CINISELLO BALSAMO (Milano)

"Non ci aspettavamo tutta questa partecipazione, tutto questo sostegno". È distrutta la famiglia di Ibrahim Ben Bajjar, il 13enne di Cinisello Balsamo, morto dopo essere stato inghiottito venerdì mattina dalle acque del lago di Lecco. "Non abbiamo parole per questa disgrazia". Ieri sera la città intera si è riunita nel quartiere dove viveva Ibra, come lo chiamavano gli amici. Un quartiere di periferia, dominato dall’alto dagli infiniti palazzi popolari dell’Aler. Genitori, compagni di scuola, docenti, vecchie maestre, vicini di casa hanno voluto sostenere questa famiglia, straziata dal dolore.

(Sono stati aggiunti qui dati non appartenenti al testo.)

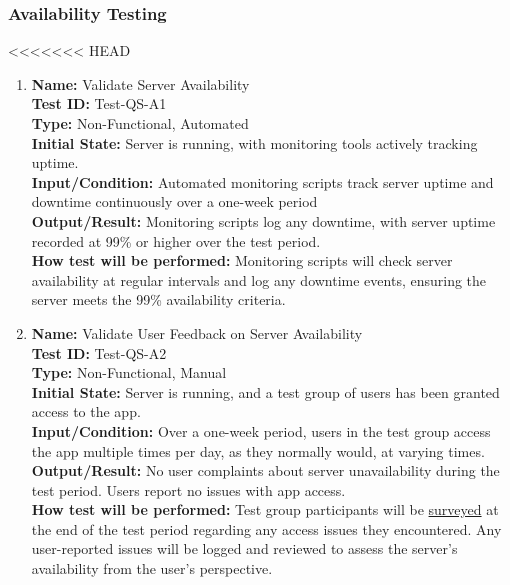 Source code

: \documentclass[12pt, titlepage]{article}
\begin{document}
\begin{enumerate}
\begin{enumerate}
\end{enumerate}
\subsubsection{Availability Testing}

<<<<<<< HEAD
\begin{enumerate}
    
\item \textbf{Name:} Validate Server Availability \label{itm:Test-QS-A1} \\
    \textbf{Test ID:} Test-QS-A1 \\
    \textbf{Type:} Non-Functional, Automated \\
    \textbf{Initial State:} Server is running, with monitoring tools actively tracking uptime. \\
    \textbf{Input/Condition:} Automated monitoring scripts track server uptime and downtime continuously over a one-week period \\
    \textbf{Output/Result:} Monitoring scripts log any downtime, with server uptime recorded at 99\% or higher over the test period. \\
    \textbf{How test will be performed:} Monitoring scripts will check server availability at regular intervals and log any downtime events, ensuring the server meets the 99\% availability criteria.


\item \textbf{Name:} Validate User Feedback on Server Availability \label{itm:Test-QS-A2} \\
    \textbf{Test ID:} Test-QS-A2 \\
    \textbf{Type:} Non-Functional, Manual \\
    \textbf{Initial State:} Server is running, and a test group of users has been granted access to the app. \\
    \textbf{Input/Condition:} Over a one-week period, users in the test group access the app multiple times per day, as they normally would, at varying times. \\
    \textbf{Output/Result:} No user complaints about server unavailability during the test period. Users report no issues with app access. \\
    \textbf{How test will be performed:} Test group participants will be \hyperref[sub:usability_survey]{surveyed} at the end of the test period regarding any access issues they encountered. Any user-reported issues will be logged and reviewed to assess the server's availability from the user’s perspective.


\end{enumerate}
\end{enumerate}
\end{document}

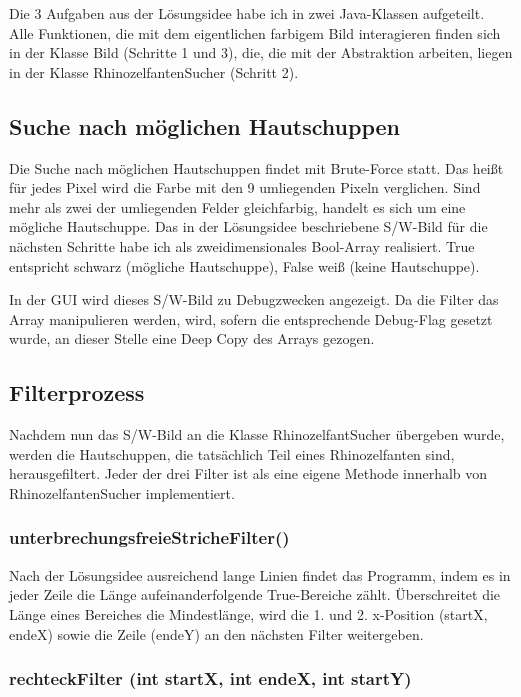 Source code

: Die 3 Aufgaben aus der Lösungsidee habe ich in zwei Java-Klassen aufgeteilt. Alle Funktionen, die mit dem eigentlichen farbigem Bild interagieren finden sich in der Klasse Bild (Schritte 1 und 3), die, die mit der Abstraktion arbeiten, liegen in der Klasse RhinozelfantenSucher (Schritt 2).

	\subsection {Suche nach möglichen Hautschuppen}

	Die Suche nach möglichen Hautschuppen findet mit Brute-Force statt. Das heißt für jedes Pixel wird die Farbe mit den 9 umliegenden Pixeln verglichen. Sind mehr als zwei der umliegenden Felder gleichfarbig, handelt es sich um eine mögliche Hautschuppe. Das in der Lösungsidee beschriebene S/W-Bild für die nächsten Schritte habe ich als zweidimensionales Bool-Array realisiert. True entspricht schwarz (mögliche Hautschuppe), False weiß (keine Hautschuppe). 

	In der GUI wird dieses S/W-Bild zu Debugzwecken angezeigt. Da die Filter das Array manipulieren werden, wird, sofern die entsprechende Debug-Flag gesetzt wurde, an dieser Stelle eine Deep Copy des Arrays gezogen.

	\subsection {Filterprozess}
	Nachdem nun das S/W-Bild an die Klasse RhinozelfantSucher übergeben wurde, werden die Hautschuppen, die tatsächlich Teil eines Rhinozelfanten sind, herausgefiltert. Jeder der drei Filter ist als eine eigene Methode innerhalb von RhinozelfantenSucher implementiert.

		\subsubsection{unterbrechungsfreieStricheFilter()}

		Nach der Lösungsidee ausreichend lange Linien findet das Programm, indem es in jeder Zeile die Länge aufeinanderfolgende True-Bereiche zählt. Überschreitet die Länge eines Bereiches die Mindestlänge, wird die 1. und 2. x-Position (startX, endeX) sowie die Zeile (endeY) an den nächsten Filter weitergeben.

		\subsubsection{rechteckFilter (int startX, int endeX, int startY)}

"Ringraziamo tutti per essere venuti. Per questa accoglienza e per questa partecipazione". Una manifestazione spontanea, partita dal basso, che li ha accompagnati fino nel cortile di casa, fra preghiere e musiche musulmane. "Questa è la dimostrazione di quante persone volessero bene a Ibrahim. Era un ragazzino come tanti altri. Gli piaceva giocare, gli volevano tutti bene qui". A parlare è il fratello Karim. Cappellino bianco da baseball, bomber verde militare, è lui che sorregge la madre per tutto il tempo. "Siamo tre fratelli. Io il più grande e Ibrahim il più piccolo. Era il piccolo di casa e a me piaceva viziarlo. Stavamo anche nella stessa cameretta". Aveva sempre la palla attaccata ai piedi Ibra. "Gli piaceva tantissimo il calcio. Che squadra tifava? No, il campionato non gli interessava. A lui interessava solo giocare. Stava sempre qui, in cortile, con gli amici e i vicini a giocare a pallone. Era una passione profonda. Io lo ricordo così, sempre col pallone".

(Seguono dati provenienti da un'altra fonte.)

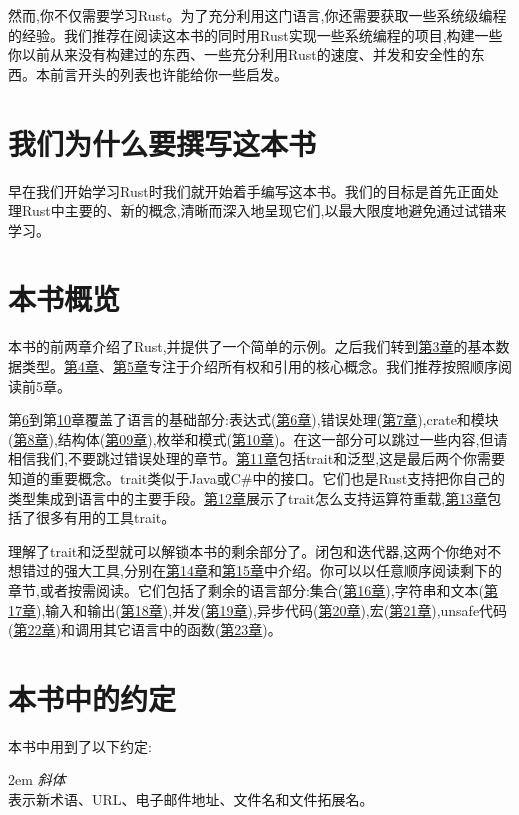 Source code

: 然而,你不仅需要学习Rust。为了充分利用这门语言,你还需要获取一些系统级编程的经验。我们推荐在阅读这本书的同时用Rust实现一些系统编程的项目,构建一些你以前从来没有构建过的东西、一些充分利用Rust的速度、并发和安全性的东西。本前言开头的列表也许能给你一些启发。

\section*{我们为什么要撰写这本书}
早在我们开始学习Rust时我们就开始着手编写这本书。我们的目标是首先正面处理Rust中主要的、新的概念,清晰而深入地呈现它们,以最大限度地避免通过试错来学习。

\section*{本书概览}
本书的前两章介绍了Rust,并提供了一个简单的示例。之后我们转到\hyperref[ch03]{第3章}的基本数据类型。\hyperref[ch04]{第4章}、\hyperref[ch05]{第5章}专注于介绍所有权和引用的核心概念。我们推荐按照顺序阅读前5章。

第\hyperref[ch06]{6}到第\hyperref[ch10]{10}章覆盖了语言的基础部分:表达式(\hyperref[ch06]{第6章}),错误处理(\hyperref[ch07]{第7章}),crate和模块(\hyperref[ch08]{第8章}),结构体(\hyperref[ch9]{第09章}),枚举和模式(\hyperref[ch10]{第10章})。在这一部分可以跳过一些内容,但请相信我们,不要跳过错误处理的章节。\hyperref[ch11]{第11章}包括trait和泛型,这是最后两个你需要知道的重要概念。trait类似于Java或C\#中的接口。它们也是Rust支持把你自己的类型集成到语言中的主要手段。\hyperref[ch12]{第12章}展示了trait怎么支持运算符重载,\hyperref[ch13]{第13章}包括了很多有用的工具trait。

理解了trait和泛型就可以解锁本书的剩余部分了。闭包和迭代器,这两个你绝对不想错过的强大工具,分别在\hyperref[ch14]{第14章}和\hyperref[ch15]{第15章}中介绍。你可以以任意顺序阅读剩下的章节,或者按需阅读。它们包括了剩余的语言部分:集合(\hyperref[ch16]{第16章}),字符串和文本(\hyperref[ch17]{第17章}),输入和输出(\hyperref[ch18]{第18章}),并发(\hyperref[ch19]{第19章}),异步代码(\hyperref[ch20]{第20章}),宏(\hyperref[ch21]{第21章}),unsafe代码(\hyperref[ch22]{第22章})和调用其它语言中的函数(\hyperref[ch23]{第23章})。

\section*{本书中的约定}
本书中用到了以下约定:

\hangindent 2em
\noindent
\emph{斜体}\\
表示新术语、URL、电子邮件地址、文件名和文件拓展名。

Quando è accaduta la tragedia, il fratello della vittima si trovava fuori Milano per una trasferta di lavoro. "Mi ha chiamato mia madre e mi ha detto cosa era successo – racconta ancora scosso –. Mi ha riferito che l’avevano chiamata i carabinieri per dirle che Ibrahim era rimasto sott’acqua, al lago, per tanto tempo. Lui non sapeva nuotare, non ha mai imparato". La famiglia è poi andata di corsa in ospedale a Lecco, dove la situazione è emersa in tutta la sua tragicità. "Era intubato, ma di fatto era già morto, anche se i macchinari sono stati staccati il giorno dopo". Un dramma che ha travolto i genitori e i fratelli maggiori. "Non sapevamo che fosse andato a Lecco con altri tre amici. Pensavamo che fosse a scuola, come ogni giorno. Non sapevamo dello sciopero e che le lezioni fossero state sospese per quella giornata. Quello che poi è successo al lago lo sapremo anche noi dalle indagini". Sul caso è stata aperta un’inchiesta, che dovrà ricostruire come e perché il 13enne fosse andato in autonomia, da Cinisello a Lecco, con gli altri ragazzini. Per ora non risultano indagati e si attende anche che sia fissata l’autopsia sul corpo dell’adolescente. Se i medici legali dovranno stabilire con chiarezza le cause tecniche della morte del giovanissimo, l’inchiesta dovrà invece capire a chi spettava controllarlo e cosa abbia consentito a un tredicenne di muoversi liberamente in una giornata di sciopero dei servizi pubblici.

Ibrahim è stato recuperato a 10 metri di profondità solo un’ora e mezza dopo essere entrato in un’acqua fredda e mossa, che lo ha risucchiato quasi subito senza dargli scampo. Prima della tragedia, pare che i quattro amici fossero andati un po’ in giro per la città. Poi l’idea di andare verso il lungolago. E quel tuffo, forse per imitare un compagno, anche senza saper nuotare.

"Il mio Ibrahim non c’è più. Non mi sembra vero. Non potrò più vederlo, abbracciarlo", ha continuato, disperata, a ripetere la madre nel cortile di casa, mentre stringeva tra le mani le fotografie del figlio.